Say how many lines in the data below contain the word "post", and give no other text.

______

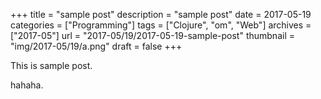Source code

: +++
title = "sample post"
description = "sample post"
date = 2017-05-19
categories = ["Programming"]
tags = ["Clojure", "om", "Web"]
archives = ["2017-05"]
url = "2017-05/19/2017-05-19-sample-post"
thumbnail = "img/2017-05/19/a.png"
draft = false
+++

This is sample post.

<!--more-->

hahaha.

______

— Finished exercise —
4